When we talk about a “decline” in the housing market, that refers to a slowdown or reversal of housing price increases because more people are selling than buying—in other words, it’s bad news for people who already own houses that they are trying to sell, but potential good news for those trying to buy or rent here.
That’s an important distinction I tried to keep in focus as we talked about what a “slowdown” means for the city. Renters, who make up more than half of Seattle residents, bear the brunt of an increasingly expensive housing market; although buying a home in Seattle has become much more expensive than renting, anyone who does manage to buy a house has their monthly housing costs more or less locked in place, apart from annual tax increases, while rent generally increases unpredictably every year.
For those who already own houses, it’s true that the equity they gain through monthly mortgage payments only comes to fruition when they sell, which may not make sense if they plan to stay in Seattle, since they would have to buy a new place in the same expensive market. However, longer-term Seattle house owners whose mortgage is, say, $3,000 a month are exponentially better off than renters who would have to pay thousands more for the same house, since rent goes up so much faster than property taxes.

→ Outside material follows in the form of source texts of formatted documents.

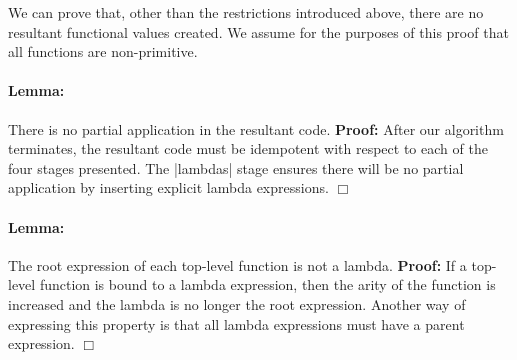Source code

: \documentclass[preprint]{sigplanconf}
\begin{document}
We can prove that, other than the restrictions introduced above, there are no resultant functional values created. We assume for the purposes of this proof that all functions are non-primitive.

\newenvironment{lemma}[1]
    {\paragraph{Lemma:} #1 \textbf{Proof:} }
    {\hfill$\Box$}

\begin{lemma}{There is no partial application in the resultant code.}
After our algorithm terminates, the resultant code must be idempotent with respect to each of the four stages presented. The |lambdas| stage ensures there will be no partial application by inserting explicit lambda expressions.
\end{lemma}

\begin{lemma}{The root expression of each top-level function is not a lambda.}
If a top-level function is bound to a lambda expression, then the arity of the function is increased and the lambda is no longer the root expression. Another way of expressing this property is that all lambda expressions must have a parent expression.
\end{lemma}
\end{document}
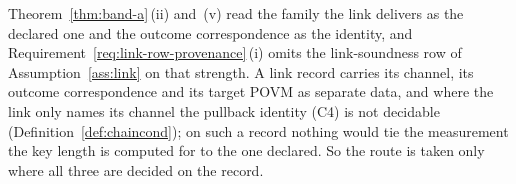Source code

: 
Theorem~\ref{thm:band-a}\,(ii) and~(v) read the family the link delivers as the
declared one and the outcome correspondence as the identity, and
Requirement~\ref{req:link-row-provenance}\,(i) omits the link-soundness row of
Assumption~\ref{ass:link} on that strength. A link record carries its
channel, its outcome correspondence and its target POVM as separate data, and
where the link only names its channel the pullback identity (C4) is not
decidable (Definition~\ref{def:chaincond}); on such a record nothing would
tie the measurement the key length is computed for to the one declared. So
the route is taken only where all three are decided on the record.

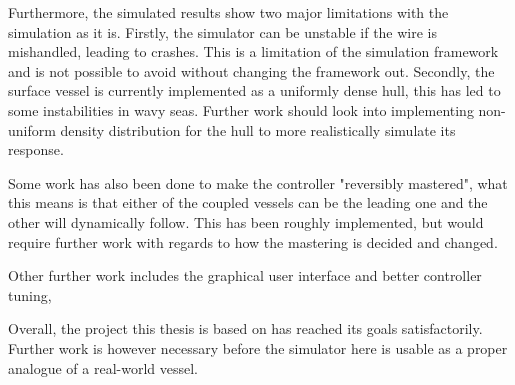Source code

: \documentclass[class=article, crop=false]{standalone}
\begin{document}
Furthermore, the simulated results show two major limitations with the simulation as it is. Firstly, the simulator can be unstable if the wire is mishandled, leading to crashes. This is a limitation of the simulation framework and is not possible to avoid without changing the framework out. Secondly, the surface vessel is currently implemented as a uniformly dense hull, this has led to some instabilities in wavy seas. Further work should look into implementing non-uniform density distribution for the hull to more realistically simulate its response.

Some work has also been done to make the controller "reversibly mastered", what this means is that either of the coupled vessels can be the leading one and the other will dynamically follow. This has been roughly implemented, but would require further work with regards to how the mastering is decided and changed.

Other further work includes the graphical user interface and better controller tuning,

Overall, the project this thesis is based on has reached its goals satisfactorily. Further work is however necessary before the simulator here is usable as a proper analogue of a real-world vessel.
\end{document}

All of which is to say: If the pace of job growth continues to stall, as Fairweather predicts it will, affordability will improve somewhat. But, Fairweather noted, “we’ve already gotten to this place where affordability has gotten so bad that I don’t know if people will really feel like things are getting better for them” even if housing prices decline a bit. For renters, “if you’re going from $2,000 a month rent to $3,000 a month rent, and then I’m telling you, ‘Oh, but next month or next year it’s going to be $2,995, it doesn’t really feel like things are getting meaningfully better,” Fairweather said.
Fairweather also threw some cold water on David’s belief that AI could be a tool to meaningfully lower the cost of housing. Both she and David are more techno-optimistic than I am, but Fairweather noted that most of the factors that have increased the cost of housing development have nothing to do with brainstorming or permit times (two things David and Fairweather said AI might help with) but construction materials and human physical labor, which can’t be digitized.
Sandeep also brought up his “heretical view” that the region should expand its growth boundaries to allow much more housing outside current growth limits, which already allow significant amounts of suburban sprawl. The argument against sprawl isn’t so much an anti-housing argument, in my view; it’s that sprawl is energy-intensive and destroys natural resources (in our region, forests) and farmland while requiring huge investments in infrastructure that contributes to climate change, like the freeways and feeder roads to move people from the suburbs to their jobs in Seattle by car.
In addition, Fairweather said, moving the urban growth boundary outward “results in longer commute times … and if they’re paying for gas on top of their mortgage, then maybe they’re not actually doing any better, or maybe their quality of life isn’t any better” than it would be if they paid for a more expensive house closer to the city.